Si vous n’êtes pas Juillettiste, vous êtes peut-être Aoûtien ! Et à l’heure où vous préparez vos valises, dans le casse-tête des bonnes lectures à prendre ou à laisser (on en prend toujours de trop de toute façon), on a toujours quelque chose à vous proposer, de derrière les fagots. Quelque chose qui vous donne à voir des beaux panoramas et horizons de bande dessinée. Un voyage dans (ou après) le voyage, en quelque sorte.

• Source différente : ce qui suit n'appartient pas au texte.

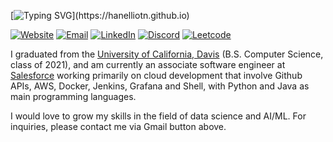 [![Typing SVG](https://readme-typing-svg.herokuapp.com?font=roboto&color=%23FF7070D&size=18&vCenter=true&height=16&lines=Hello%2C+Han-E+is+here!;I'm+a+software+engineer+with+2+YOE.;I'm+also+an+amateur+pianist.)](https://hanelliotn.github.io)

[![Website][1]](https://hanelliotn.github.io)
[![Email][2]](mailto:hanelliotn@gmail.com)
[![LinkedIn][3]](https://linkedin.com/in/hanelliotn)
[![Discord][4]](https://discordapp.com/users/576632460339707925)
[![Leetcode][5]](https://leetcode.com/hanelliotn)


I graduated from the [University of California, Davis](https://cs.ucdavis.edu/) 
(B.S. Computer Science, class of 2021), and am currently an associate software 
engineer at [Salesforce](https://www.salesforce.com/) working primarily on cloud 
development that involve Github APIs, AWS, Docker, Jenkins, Grafana and Shell, 
with Python and Java as main programming languages.

I would love to grow my skills in the field of data science and AI/ML. 
For inquiries, please contact me via Gmail button above.

<!--

<img align="left" src="https://github-readme-stats-git-masterrstaa-rickstaa.vercel.app/api?username=hanedachi&count_private=true&line_height=21&show_icons=true&hide_border=true&theme=dracula"/>
<img align="left" src="https://github-readme-stats-git-masterrstaa-rickstaa.vercel.app/api/top-langs/?username=hanedachi&layout=compact&card_width=250&hide_border=true&theme=dracula"/>

-->

[1]: https://img.shields.io/badge/website-000000?style=for-the-badge&logo=About.me&logoColor=white
[2]: https://img.shields.io/badge/Gmail-D14836?style=for-the-badge&logo=gmail&logoColor=white
[3]: https://img.shields.io/badge/LinkedIn-0077B5?style=for-the-badge&logo=linkedin&logoColor=white
[4]: https://img.shields.io/badge/Discord-7289DA?style=for-the-badge&logo=discord&logoColor=white
[5]: https://img.shields.io/badge/-LeetCode-FFA116?style=for-the-badge&logo=LeetCode&logoColor=black
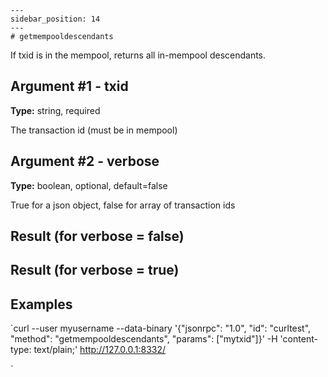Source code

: 
    ---
    sidebar_position: 14
    ---
    # getmempooldescendants

If txid is in the mempool, returns all in-mempool descendants.

## Argument #1 - txid

**Type:** string, required

The transaction id (must be in mempool)

## Argument #2 - verbose

**Type:** boolean, optional, default=false

True for a json object, false for array of transaction ids

## Result (for verbose = false)

## Result (for verbose = true)

## Examples

`curl --user myusername --data-binary '{"jsonrpc": "1.0", "id": "curltest", "method": "getmempooldescendants", "params": ["mytxid"]}' -H 'content-type: text/plain;' http://127.0.0.1:8332/

`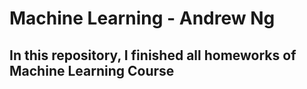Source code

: # Machine Learning - Andrew Ng
## In this repository, I finished all homeworks of Machine Learning Course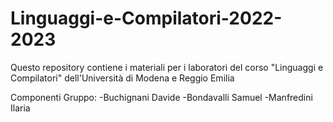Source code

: # Linguaggi-e-Compilatori-2022-2023
Questo repository contiene i materiali per i laboratori del corso "Linguaggi e Compilatori" dell'Università di Modena e Reggio Emilia

Componenti Gruppo:
    -Buchignani Davide
    -Bondavalli Samuel
    -Manfredini Ilaria
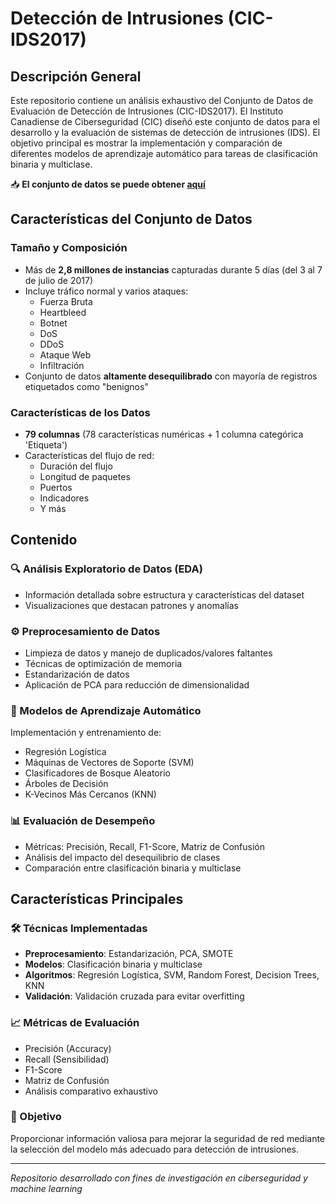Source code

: # Detección de Intrusiones (CIC-IDS2017)

## Descripción General
Este repositorio contiene un análisis exhaustivo del Conjunto de Datos de Evaluación de Detección de Intrusiones (CIC-IDS2017). El Instituto Canadiense de Ciberseguridad (CIC) diseñó este conjunto de datos para el desarrollo y la evaluación de sistemas de detección de intrusiones (IDS). El objetivo principal es mostrar la implementación y comparación de diferentes modelos de aprendizaje automático para tareas de clasificación binaria y multiclase.

📥 **El conjunto de datos se puede obtener [aquí](https://www.unb.ca/cic/datasets/ids-2017.html)**

## Características del Conjunto de Datos

### Tamaño y Composición
- Más de **2,8 millones de instancias** capturadas durante 5 días (del 3 al 7 de julio de 2017)
- Incluye tráfico normal y varios ataques:
  - Fuerza Bruta
  - Heartbleed
  - Botnet
  - DoS
  - DDoS
  - Ataque Web
  - Infiltración
- Conjunto de datos **altamente desequilibrado** con mayoría de registros etiquetados como "benignos"

### Características de los Datos
- **79 columnas** (78 características numéricas + 1 columna categórica 'Etiqueta')
- Características del flujo de red:
  - Duración del flujo
  - Longitud de paquetes
  - Puertos
  - Indicadores
  - Y más

## Contenido

### 🔍 Análisis Exploratorio de Datos (EDA)
- Información detallada sobre estructura y características del dataset
- Visualizaciones que destacan patrones y anomalías

### ⚙️ Preprocesamiento de Datos
- Limpieza de datos y manejo de duplicados/valores faltantes
- Técnicas de optimización de memoria
- Estandarización de datos
- Aplicación de PCA para reducción de dimensionalidad

### 🤖 Modelos de Aprendizaje Automático
Implementación y entrenamiento de:
- Regresión Logística
- Máquinas de Vectores de Soporte (SVM)
- Clasificadores de Bosque Aleatorio
- Árboles de Decisión
- K-Vecinos Más Cercanos (KNN)

### 📊 Evaluación de Desempeño
- Métricas: Precisión, Recall, F1-Score, Matriz de Confusión
- Análisis del impacto del desequilibrio de clases
- Comparación entre clasificación binaria y multiclase

## Características Principales

### 🛠️ Técnicas Implementadas
- **Preprocesamiento**: Estandarización, PCA, SMOTE
- **Modelos**: Clasificación binaria y multiclase
- **Algoritmos**: Regresión Logística, SVM, Random Forest, Decision Trees, KNN
- **Validación**: Validación cruzada para evitar overfitting

### 📈 Métricas de Evaluación
- Precisión (Accuracy)
- Recall (Sensibilidad)
- F1-Score
- Matriz de Confusión
- Análisis comparativo exhaustivo

### 🎯 Objetivo
Proporcionar información valiosa para mejorar la seguridad de red mediante la selección del modelo más adecuado para detección de intrusiones.

---

*Repositorio desarrollado con fines de investigación en ciberseguridad y machine learning*

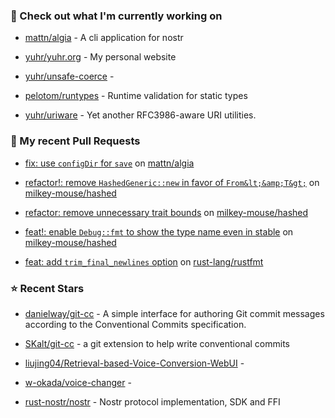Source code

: ### 👷 Check out what I'm currently working on



- [mattn/algia](https://github.com/mattn/algia) - A cli application for nostr

- [yuhr/yuhr.org](https://github.com/yuhr/yuhr.org) - My personal website

- [yuhr/unsafe-coerce](https://github.com/yuhr/unsafe-coerce) - 

- [pelotom/runtypes](https://github.com/pelotom/runtypes) - Runtime validation for static types

- [yuhr/uriware](https://github.com/yuhr/uriware) - Yet another RFC3986-aware URI utilities.

### 🔨 My recent Pull Requests



- [fix: use `configDir` for `save`](https://github.com/mattn/algia/pull/6) on [mattn/algia](https://github.com/mattn/algia)

- [refactor!: remove `HashedGeneric::new` in favor of `From&lt;&amp;T&gt;`](https://github.com/milkey-mouse/hashed/pull/5) on [milkey-mouse/hashed](https://github.com/milkey-mouse/hashed)

- [refactor: remove unnecessary trait bounds](https://github.com/milkey-mouse/hashed/pull/4) on [milkey-mouse/hashed](https://github.com/milkey-mouse/hashed)

- [feat!: enable `Debug::fmt` to show the type name even in stable](https://github.com/milkey-mouse/hashed/pull/3) on [milkey-mouse/hashed](https://github.com/milkey-mouse/hashed)

- [feat: add `trim_final_newlines` option](https://github.com/rust-lang/rustfmt/pull/5653) on [rust-lang/rustfmt](https://github.com/rust-lang/rustfmt)

### ⭐ Recent Stars



- [danielway/git-cc](https://github.com/danielway/git-cc) - A simple interface for authoring Git commit messages according to the Conventional Commits specification.

- [SKalt/git-cc](https://github.com/SKalt/git-cc) - a git extension to help write conventional commits

- [liujing04/Retrieval-based-Voice-Conversion-WebUI](https://github.com/liujing04/Retrieval-based-Voice-Conversion-WebUI) - 

- [w-okada/voice-changer](https://github.com/w-okada/voice-changer) - 

- [rust-nostr/nostr](https://github.com/rust-nostr/nostr) - Nostr protocol implementation, SDK and FFI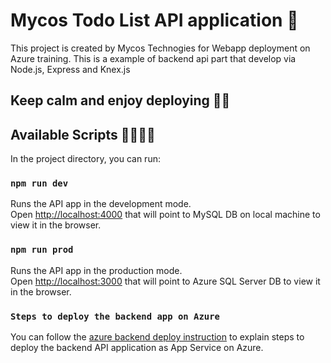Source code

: # Mycos Todo List API application 🚀

This project is created by Mycos Technogies for Webapp deployment on Azure training. This is a example of backend api part that develop via Node.js, Express and Knex.js

## Keep calm and enjoy deploying 🎅🏻

## Available Scripts 👨‍💻👩‍💻

In the project directory, you can run:

### `npm run dev` 

Runs the API app in the development mode.\
Open [http://localhost:4000](http://localhost:4000) that will point to MySQL DB on local machine to view it in the browser.

### `npm run prod`

Runs the API app in the production mode.\
Open [http://localhost:3000](http://localhost:4000) that will point to Azure SQL Server DB to view it in the browser.

### `Steps to deploy the backend app on Azure`
You can follow the [azure backend deploy instruction](https://docs.google.com/document/d/1a5RdVKFSj9cgmMg_WrEzDe_FfwsjhnDv/edit) to explain steps to deploy the backend API application as App Service on Azure.
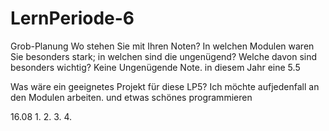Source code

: # LernPeriode-6


Grob-Planung
Wo stehen Sie mit Ihren Noten? In welchen Modulen waren Sie besonders stark; in welchen sind die ungenügend? Welche davon sind besonders wichtig? Keine Ungenügende Note. 
in diesem Jahr eine 5.5

Was wäre ein geeignetes Projekt für diese LP5? Ich möchte aufjedenfall an den Modulen arbeiten. und etwas schönes programmieren

16.08
1.
2.
3.
4.
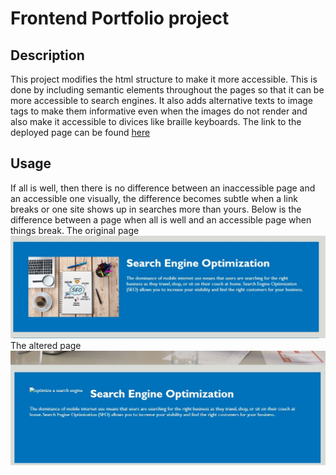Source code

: # Frontend Portfolio project

## Description
This project modifies the html structure to make it more accessible.
This is done by including semantic elements throughout the pages so that it can be more accessible to search engines. It also adds alternative texts to image tags to make them informative even when the images do not render and also make it accessible to divices like braille keyboards. The link to the deployed page can be found [here]()


## Usage
If all is well, then there is no difference between an inaccessible page and an accessible one visually, the difference becomes subtle when a link breaks or one site shows up in searches more than yours. Below is the difference between a page when all is well and an accessible page when things break.
The original page
![when all is well](./assets/images/acessibily_example_orig.jpg)
The altered page
![when an image does not render](./assets/images/accessiblity_example.jpg)


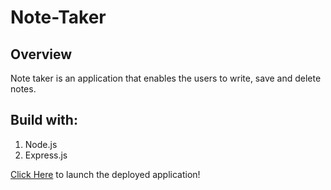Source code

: # Note-Taker


## Overview

Note taker is an application that enables the users to write, save and delete notes.

## Build with:
1. Node.js
2. Express.js

[Click Here](https://note-takerexpress.herokuapp.com/) to launch the deployed application!
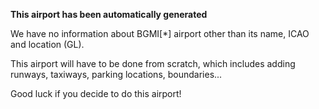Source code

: **This airport has been automatically generated**

We have no information about BGMI[*] airport other than its name, ICAO and location (GL).

This airport will have to be done from scratch, which includes adding runways, taxiways, parking locations, boundaries...

Good luck if you decide to do this airport!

Pandora, la nouvelle revue de Casterman lancée par Benoit Mouchart, qui vient de sortir son troisième numéro, c’est tout ça et bien plus, à la fois.
Corto Maltese en couverture, on ne fait pas vraiment mieux pour insuffler le vent de l’aventure littéraire et bédéphile. C’est ainsi que s’ouvre ce troisième opus de la revue/mook proposant plus de 250 pages de lecture allant voir de tous les côtés. Après, peut-être choisirez-vous la couverture un brin morbide du cultissime Jean-Christophe Menu qui n’a toujours pas mis la main sur sa satanée valise. Car oui, Pandora se veut duel, cette fois, en s’offrant le luxe de deux couvertures. Après, vous commencer par où vous le souhaitez !

Car si Pandora peut être vu, par certains côtés et notamment la volonté de s’adresser à un lectorat adulte, comme un héritier d'(À suivre), légendaire mensuel qui ravit les lecteurs de BD durant vingt ans avant de disparaître en 1997; il possède un avantage indéniable par rapport à d’autres Spirou ou Lanfeust Mag et autres : Pandora est constitué uniquement d’histoires plus ou moins courtes et complètes. Et l’intérêt de lire ça en vacances ? S’offrir une pause sans en perdre une miette peut-être. Par les longues journées de vacances, c’est vrai, on a parfois le temps de se lancer dans une lecture au long cours.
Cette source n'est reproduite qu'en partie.